Published 28 March 2013

Dominic Cooke comes full circle for his final production as Artistic Director at the Royal Court theatre, directing this new play by Clybourne Park writer Bruce Norris whose 2007 drama The Pain And The Itch marked the first production in Cooke’s tenure at the Sloane Square venue.

Abandoned as a baby in pre-revolutionary America, Jim Trumpett – believed to be the son of a certain G Washington from Virginia – matures into an entrepreneurial man who succeeds in turning his childhood home, a brothel in Massachusetts, into a profitable business. Destined for success and fortune, Jim leaves his adopted family for the low road, a journey that leads to encounters with a black slave, gun-toting thieves and near death, on multiple occasions.

Through Jim’s obstacle-ridden journey, Norris charts the rise of the western economic system, exploring capitalism through a metaphor of bees, a concept made famous by Bernard Mandeville’s The Fable Of The Bees several decades before economist Adam Smith – the narrator of Norris’ play – came to the fore.

Bill Paterson’s performance as the Scottish pioneer provides the glue that holds The Low Road’s chapters together, as he weaves in and out of scenes in order to explain on stage events and the motivations behind them. A post-interval interlude, which takes us to a political conference in the 21st century, makes you question whether this is still the same play, but Simon Paisley Day’s brash Dick Trumpett links the centuries together before the action returns to its original setting with the help of Paterson’s comically dry narration.

Johnny Flynn, who returns to the Royal Court theatre following his performance in Jez Butterworth’s hit play Jerusalem and Richard Bean’s The Heretic, gives an engaging performance as Jim, an advocate for individualism with exceptional money-making abilities and a hatred for taxation whose recurrent misfortunes provide some of the play’s most entertaining moments.

But this is not solely a play of politics and numbers. Themes of race, slavery and the maltreatment of women are dealt with too, as Kobna Holdbrook-Smith’s likeable and aspiring John Blanke, the well-educated slave who Jim purchases on his journey, fights for a fairer wage, the abolition of slavery and a better future for black people.

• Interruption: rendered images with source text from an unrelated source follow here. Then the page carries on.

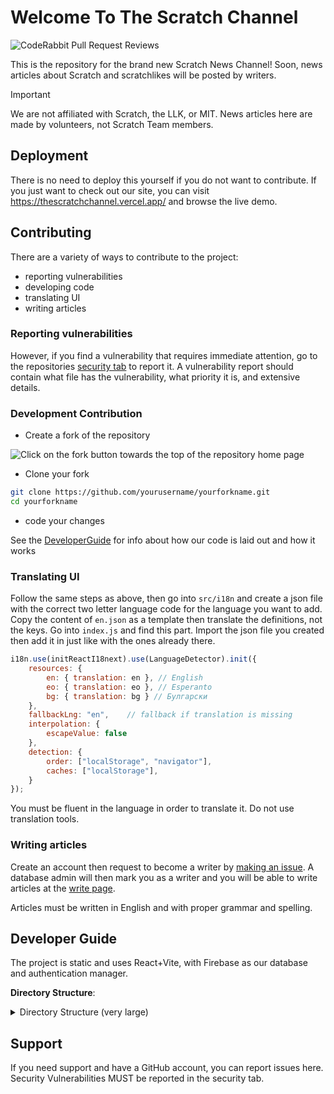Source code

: # Welcome To The Scratch Channel

![CodeRabbit Pull Request Reviews](https://img.shields.io/coderabbit/prs/github/The-Scratch-Channel/tsc-web-client?utm_source=oss&utm_medium=github&utm_campaign=The-Scratch-Channel%2Ftsc-web-client&labelColor=171717&color=FF570A&link=https%3A%2F%2Fcoderabbit.ai&label=CodeRabbit+Reviews)

This is the repository for the brand new Scratch News Channel! Soon, news articles about Scratch and scratchlikes will be posted by writers.


> [!IMPORTANT]
> We are not affiliated with Scratch, the LLK, or MIT. News articles here are made by volunteers, not Scratch Team members.

## Deployment

There is no need to deploy this yourself if you do not want to contribute. If you just want to check out our site, you can visit <https://thescratchchannel.vercel.app/> and browse the live demo.

## Contributing

There are a variety of ways to contribute to the project:

- reporting vulnerabilities
- developing code
- translating UI
- writing articles

### Reporting vulnerabilities

However, if you find a vulnerability that requires immediate attention, go to the repositories [security tab](https://github.com/The-Scratch-Channel/the-scratch-channel.github.io/security) to report it. A vulnerability report should contain what file has the vulnerability, what priority it is, and extensive details.

### Development Contribution

- Create a fork of the repository

![Click on the fork button towards the top of the repository home page](https://u.cubeupload.com/SmartCat3/Screenshot2025041818.png)

- Clone your fork

```bash
git clone https://github.com/yourusername/yourforkname.git
cd yourforkname
```

- code your changes

See the [DeveloperGuide](#developer-guide) for info about how our code is laid out and how it works

### Translating UI

Follow the same steps as above, then go into `src/i18n` and create a json file with the correct two letter language code for the language you want to add. Copy the content of `en.json` as a template then translate the definitions, not the keys. Go into `index.js` and find this part. Import the json file you created then add it in just like with the ones already there.
```jsx
i18n.use(initReactI18next).use(LanguageDetector).init({
    resources: {
        en: { translation: en }, // English
        eo: { translation: eo }, // Esperanto
        bg: { translation: bg } // Булгарски
    },
    fallbackLng: "en",    // fallback if translation is missing
    interpolation: {
        escapeValue: false
    },
    detection: {
        order: ["localStorage", "navigator"],
        caches: ["localStorage"],
    }
});
```

You must be fluent in the language in order to translate it. Do not use translation tools.

### Writing articles

Create an account then request to become a writer by [making an issue](https://github.com/The-Scratch-Channel/tsc-web-client/issues/new/choose). A database admin will then mark you as a writer and you will be able to write articles at the [write page](http://thescratchchannel.vercel.app/articles/create).

Articles must be written in English and with proper grammar and spelling.

## Developer Guide

The project is static and uses React+Vite, with Firebase as our database and authentication manager.

**Directory Structure**:
<details>
<summary>Directory Structure (very large)</summary>
<code>
.   .codeqlconfig.yml
.   .env.development <- DO NOT GITIGNORE THESE
.   .env.production     They are for Firebase, and we have security rules so that production DB can only be edited on our website.
.   .gitignore
.   CONTRIBUTING.md
.   eslint.config.js
.   gpt.prompt.yml
.   index.html <- no actual code is to be written here
.   LICENSE
.   package-lock.json
.   package.json
.   README.md
.   SECURITY.md
.   tsc.code-workspace
.   vercel.json
.   vite.config.js
.   
+---.github
.   .   labels.yml
.   .   
.   +---ISSUE_TEMPLATE
.   .       bug_report.md
.   .       custom.md
.   .       feature_request.md
.   .       
.   +---workflows
.           auto_label_priority.yml
.           commit_logger.yml
.           inactivity.yml
.           osv-scanner.yml
.           preview.yml
.           summary.yml
.           vercel_check.yml
.                      
+---public
.   .   favicon-new.ico
.   .   favicon-old.ico
.   .   favicon.ico
.   .   
.   +---articles
.           Ignore the stuff in here, its unused 
+---src
.   .   App.jsx
.   .   firebaseConfig.js
.   .   main.jsx
.   .   
.   +---assets
.   .   .   tsc.png
.   .   .   
.   .   +---flags
                Flag icons used on the language select page
.   .           bg.svg
.   .           en.svg
.   .           eo.svg
.   .           
.   +---components
.   .       Footer.jsx
.   .       Header.jsx
.   .       
.   +---context
.   +---i18n
            Translations
.   .       bg.json
.   .       en.json
.   .       eo.json
.   .       index.js
.   .       
.   +---pages
            All the pages on the site
.   .       About.jsx
.   .       Account.jsx
.   .       ArticlePage.jsx
.   .       createArticles.jsx
.   .       Lang.jsx
.   .       Login.jsx
.   .       MainContent.jsx
.   .       MakeAdmin.jsx
.   .       SignUp.jsx
.   .       UserList.jsx
.   .       
.   +---styles
.           CSS files
</code>
</details>

## Support

If you need support and have a GitHub account, you can report issues here. Security Vulnerabilities MUST be reported in the security tab.
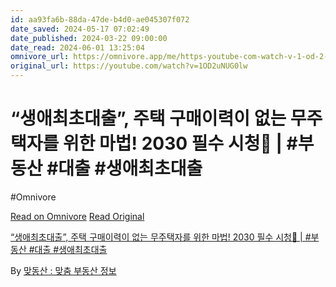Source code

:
 ```yaml
---
id: aa93fa6b-88da-47de-b4d0-ae045307f072
date_saved: 2024-05-17 07:02:49
date_published: 2024-03-22 09:00:00
date_read: 2024-06-01 13:25:04
omnivore_url: https://omnivore.app/me/https-youtube-com-watch-v-1-od-2-u-nug-0-lw-18f836de17d
original_url: https://youtube.com/watch?v=1OD2uNUG0lw
---
```


# “생애최초대출”, 주택 구매이력이 없는 무주택자를 위한 마법! 2030 필수 시청👀 | #부동산 #대출 #생애최초대출
#Omnivore
 
[Read on Omnivore](https://omnivore.app/me/https-youtube-com-watch-v-1-od-2-u-nug-0-lw-18f836de17d)
[Read Original](https://youtube.com/watch?v=1OD2uNUG0lw)
 
[“생애최초대출”, 주택 구매이력이 없는 무주택자를 위한 마법! 2030 필수 시청👀 | #부동산 #대출 #생애최초대출](https://youtube.com/watch?v=1OD2uNUG0lw)

By [맞동산 : 맞춤 부동산 정보](https://www.youtube.com/@mds4you)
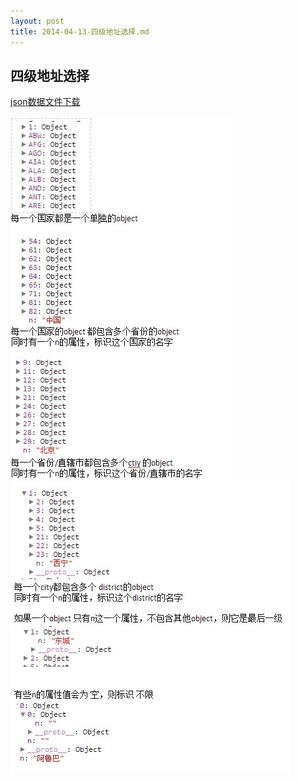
 ```yaml
---
layout: post
title: 2014-04-13-四级地址选择.md
---
```


## 四级地址选择

[json数据文件下载](/attachments/2014-04-13-location4.js)

![图1](/attachments/2014-04-13-location4-1.jpg)
![图2](/attachments/2014-04-13-location4-2.jpg)
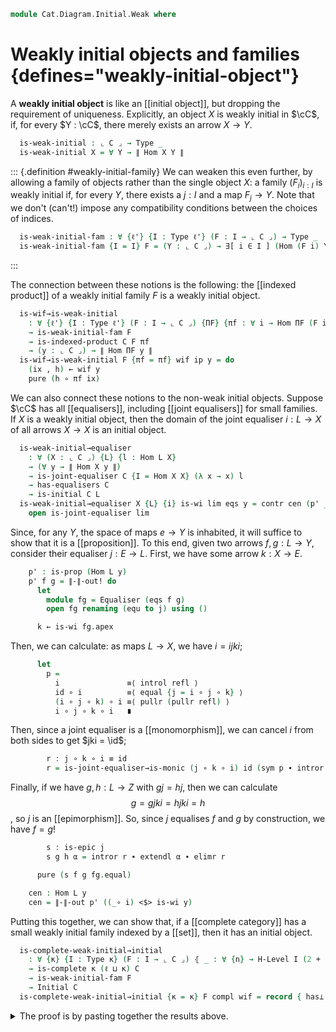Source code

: <!--
```agda
open import Cat.Diagram.Equaliser.Joint
open import Cat.Diagram.Limit.Equaliser
open import Cat.Diagram.Product.Indexed
open import Cat.Diagram.Limit.Product
open import Cat.Diagram.Limit.Base
open import Cat.Diagram.Equaliser
open import Cat.Diagram.Initial
open import Cat.Prelude

import Cat.Reasoning as Cat
```
-->

```agda
module Cat.Diagram.Initial.Weak where
```

# Weakly initial objects and families {defines="weakly-initial-object"}

<!--
```agda
module _ {o ℓ} (C : Precategory o ℓ) where
  open Cat C
```
-->

A **weakly initial object** is like an [[initial object]], but dropping
the requirement of uniqueness. Explicitly, an object $X$ is weakly
initial in $\cC$, if, for every $Y : \cC$, there merely exists an arrow
$X \to Y$.

```agda
  is-weak-initial : ⌞ C ⌟ → Type _
  is-weak-initial X = ∀ Y → ∥ Hom X Y ∥
```

::: {.definition #weakly-initial-family}
We can weaken this even further, by allowing a family of objects rather
than the single object $X$: a family $(F_i)_{i : I}$ is weakly initial
if, for every $Y$, there exists a $j : I$ and a map $F_j \to Y$. Note
that we don't (can't!) impose any compatibility conditions between the
choices of indices.

```agda
  is-weak-initial-fam : ∀ {ℓ'} {I : Type ℓ'} (F : I → ⌞ C ⌟) → Type _
  is-weak-initial-fam {I = I} F = (Y : ⌞ C ⌟) → ∃[ i ∈ I ] (Hom (F i) Y)
```
:::

The connection between these notions is the following: the [[indexed
product]] of a weakly initial family $F$ is a weakly initial object.

```agda
  is-wif→is-weak-initial
    : ∀ {ℓ'} {I : Type ℓ'} (F : I → ⌞ C ⌟) {ΠF} {πf : ∀ i → Hom ΠF (F i)}
    → is-weak-initial-fam F
    → is-indexed-product C F πf
    → (y : ⌞ C ⌟) → ∥ Hom ΠF y ∥
  is-wif→is-weak-initial F {πf = πf} wif ip y = do
    (ix , h) ← wif y
    pure (h ∘ πf ix)
```

We can also connect these notions to the non-weak initial objects.
Suppose $\cC$ has all [[equalisers]], including [[joint equalisers]] for
small families. If $X$ is a weakly initial object, then the domain of
the joint equaliser $i : L \to X$ of all arrows $X \to X$ is an initial object.

```agda
  is-weak-initial→equaliser
    : ∀ (X : ⌞ C ⌟) {L} {l : Hom L X}
    → (∀ y → ∥ Hom X y ∥)
    → is-joint-equaliser C {I = Hom X X} (λ x → x) l
    → has-equalisers C
    → is-initial C L
  is-weak-initial→equaliser X {L} {i} is-wi lim eqs y = contr cen (p' _) where
    open is-joint-equaliser lim
```

Since, for any $Y$, the space of maps $e \to Y$ is inhabited, it will
suffice to show that it is a [[proposition]]. To this end, given two
arrows $f, g : L \to Y$, consider their equaliser $j : E \to L$. First,
we have some arrow $k : X \to E$.

```agda
    p' : is-prop (Hom L y)
    p' f g = ∥-∥-out! do
      let
        module fg = Equaliser (eqs f g)
        open fg renaming (equ to j) using ()

      k ← is-wi fg.apex
```

Then, we can calculate: as maps $L \to X$, we have $i = ijki$;

```agda
      let
        p =
          i               ≡⟨ introl refl ⟩
          id ∘ i          ≡⟨ equal {j = i ∘ j ∘ k} ⟩
          (i ∘ j ∘ k) ∘ i ≡⟨ pullr (pullr refl) ⟩
          i ∘ j ∘ k ∘ i   ∎
```

Then, since a joint equaliser is a [[monomorphism]], we can cancel $i$
from both sides to get $jki = \id$;

```agda
        r : j ∘ k ∘ i ≡ id
        r = is-joint-equaliser→is-monic (j ∘ k ∘ i) id (sym p ∙ intror refl)
```

Finally, if we have $g, h : L \to Z$ with $gj = hj$, then we can
calculate $$g = gjki = hjki = h$$, so $j$ is an [[epimorphism]]. So,
since $j$ equalises $f$ and $g$ by construction, we have $f = g$!

```agda
        s : is-epic j
        s g h α = intror r ∙ extendl α ∙ elimr r

      pure (s f g fg.equal)

    cen : Hom L y
    cen = ∥-∥-out p' ((_∘ i) <$> is-wi y)
```

Putting this together, we can show that, if a [[complete category]] has
a small weakly initial family indexed by a [[set]], then it has an
initial object.

```agda
  is-complete-weak-initial→initial
    : ∀ {κ} {I : Type κ} (F : I → ⌞ C ⌟) ⦃ _ : ∀ {n} → H-Level I (2 + n) ⦄
    → is-complete κ (ℓ ⊔ κ) C
    → is-weak-initial-fam F
    → Initial C
  is-complete-weak-initial→initial {κ = κ} F compl wif = record { has⊥ = equal-is-initial } where
```

<details>
<summary>The proof is by pasting together the results above.</summary>

```agda
    open Indexed-product

    prod : Indexed-product C F
    prod = Limit→IP C (hlevel 3) F (is-complete-lower κ ℓ κ κ compl _)

    prod-is-wi : is-weak-initial (prod .ΠF)
    prod-is-wi = is-wif→is-weak-initial F wif (prod .has-is-ip)

    equal : Joint-equaliser C {I = Hom (prod .ΠF) (prod .ΠF)} λ h → h
    equal = Limit→Joint-equaliser C _ id (is-complete-lower κ κ lzero ℓ compl _)
    open Joint-equaliser equal using (has-is-je)

    equal-is-initial = is-weak-initial→equaliser _ prod-is-wi has-is-je λ f g →
      Limit→Equaliser C (is-complete-lower κ (ℓ ⊔ κ) lzero lzero compl _)
```

</details>

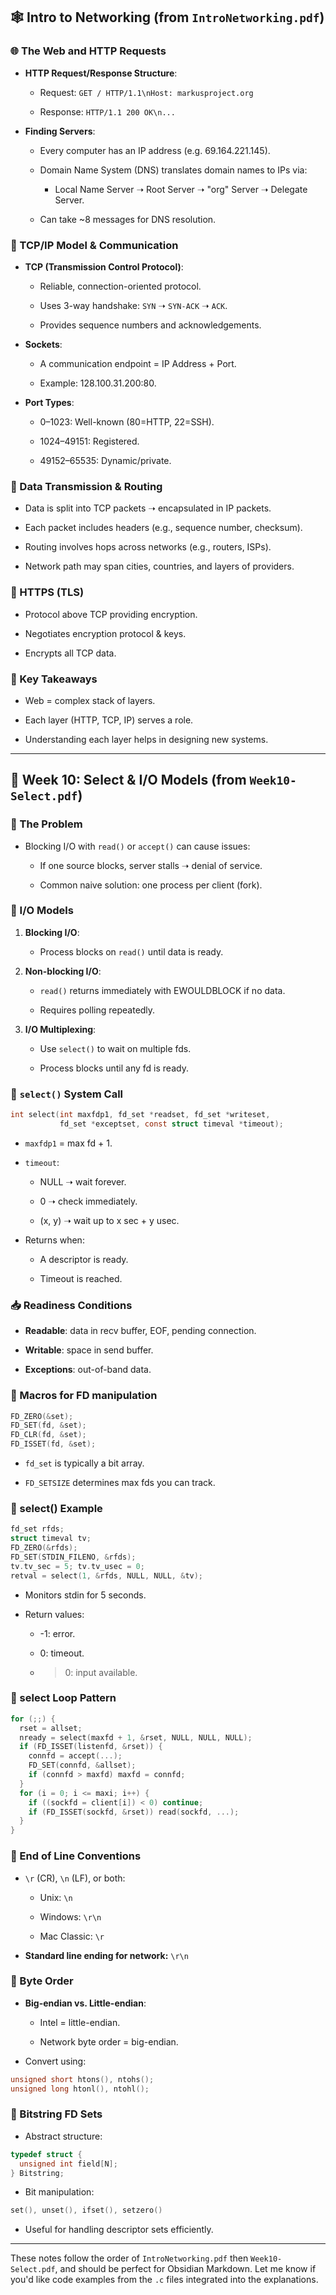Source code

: ## 🕸️ Intro to Networking (from `IntroNetworking.pdf`)

### 🌐 The Web and HTTP Requests

- **HTTP Request/Response Structure**:
    
    - Request: `GET / HTTP/1.1\nHost: markusproject.org`
        
    - Response: `HTTP/1.1 200 OK\n...`
        
- **Finding Servers**:
    
    - Every computer has an IP address (e.g. 69.164.221.145).
        
    - Domain Name System (DNS) translates domain names to IPs via:
        
        - Local Name Server ➝ Root Server ➝ "org" Server ➝ Delegate Server.
            
    - Can take ~8 messages for DNS resolution.
        

### 🧱 TCP/IP Model & Communication

- **TCP (Transmission Control Protocol)**:
    
    - Reliable, connection-oriented protocol.
        
    - Uses 3-way handshake: `SYN` ➝ `SYN-ACK` ➝ `ACK`.
        
    - Provides sequence numbers and acknowledgements.
        
- **Sockets**:
    
    - A communication endpoint = IP Address + Port.
        
    - Example: 128.100.31.200:80.
        
- **Port Types**:
    
    - 0–1023: Well-known (80=HTTP, 22=SSH).
        
    - 1024–49151: Registered.
        
    - 49152–65535: Dynamic/private.
        

### 📨 Data Transmission & Routing

- Data is split into TCP packets ➝ encapsulated in IP packets.
    
- Each packet includes headers (e.g., sequence number, checksum).
    
- Routing involves hops across networks (e.g., routers, ISPs).
    
- Network path may span cities, countries, and layers of providers.
    

### 🔐 HTTPS (TLS)

- Protocol above TCP providing encryption.
    
- Negotiates encryption protocol & keys.
    
- Encrypts all TCP data.
    

### 🧠 Key Takeaways

- Web = complex stack of layers.
    
- Each layer (HTTP, TCP, IP) serves a role.
    
- Understanding each layer helps in designing new systems.
    

---

## 🧪 Week 10: Select & I/O Models (from `Week10-Select.pdf`)

### 🧨 The Problem

- Blocking I/O with `read()` or `accept()` can cause issues:
    
    - If one source blocks, server stalls ➝ denial of service.
        
    - Common naive solution: one process per client (fork).
        

### 🧵 I/O Models

1. **Blocking I/O**:
    
    - Process blocks on `read()` until data is ready.
        
2. **Non-blocking I/O**:
    
    - `read()` returns immediately with EWOULDBLOCK if no data.
        
    - Requires polling repeatedly.
        
3. **I/O Multiplexing**:
    
    - Use `select()` to wait on multiple fds.
        
    - Process blocks until any fd is ready.
        

### 🔧 `select()` System Call

```c
int select(int maxfdp1, fd_set *readset, fd_set *writeset,
           fd_set *exceptset, const struct timeval *timeout);
```

- `maxfdp1` = max fd + 1.
    
- `timeout`:
    
    - NULL ➝ wait forever.
        
    - 0 ➝ check immediately.
        
    - (x, y) ➝ wait up to x sec + y usec.
        
- Returns when:
    
    - A descriptor is ready.
        
    - Timeout is reached.
        

### 📥 Readiness Conditions

- **Readable**: data in recv buffer, EOF, pending connection.
    
- **Writable**: space in send buffer.
    
- **Exceptions**: out-of-band data.
    

### 🧰 Macros for FD manipulation

```c
FD_ZERO(&set);
FD_SET(fd, &set);
FD_CLR(fd, &set);
FD_ISSET(fd, &set);
```

- `fd_set` is typically a bit array.
    
- `FD_SETSIZE` determines max fds you can track.
    

### 🧪 select() Example

```c
fd_set rfds;
struct timeval tv;
FD_ZERO(&rfds);
FD_SET(STDIN_FILENO, &rfds);
tv.tv_sec = 5; tv.tv_usec = 0;
retval = select(1, &rfds, NULL, NULL, &tv);
```

- Monitors stdin for 5 seconds.
    
- Return values:
    
    - -1: error.
        
    - 0: timeout.
        
    - > 0: input available.
        

### 🔄 select Loop Pattern

```c
for (;;) {
  rset = allset;
  nready = select(maxfd + 1, &rset, NULL, NULL, NULL);
  if (FD_ISSET(listenfd, &rset)) {
    connfd = accept(...);
    FD_SET(connfd, &allset);
    if (connfd > maxfd) maxfd = connfd;
  }
  for (i = 0; i <= maxi; i++) {
    if ((sockfd = client[i]) < 0) continue;
    if (FD_ISSET(sockfd, &rset)) read(sockfd, ...);
  }
}
```

### 📏 End of Line Conventions

- `\r` (CR), `\n` (LF), or both:
    
    - Unix: `\n`
        
    - Windows: `\r\n`
        
    - Mac Classic: `\r`
        
- **Standard line ending for network:** `\r\n`
    

### 🔢 Byte Order

- **Big-endian vs. Little-endian**:
    
    - Intel = little-endian.
        
    - Network byte order = big-endian.
        
- Convert using:
    

```c
unsigned short htons(), ntohs();
unsigned long htonl(), ntohl();
```

### 🧮 Bitstring FD Sets

- Abstract structure:
    

```c
typedef struct {
  unsigned int field[N];
} Bitstring;
```

- Bit manipulation:
    

```c
set(), unset(), ifset(), setzero()
```

- Useful for handling descriptor sets efficiently.
    

---

These notes follow the order of `IntroNetworking.pdf` then `Week10-Select.pdf`, and should be perfect for Obsidian Markdown. Let me know if you'd like code examples from the `.c` files integrated into the explanations.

Paisley Day’s comic performance as a compassionless colonel and witty quips from Elizabeth Berrington’s Mrs Trumpett and Belinda help weave an invigorating wit through The Low Road’s more complex subject matter of capitalism and free market economics, but it is the play’s unexpected and somewhat bizarre conclusion that remains the most memorable moment of Cooke’s final production.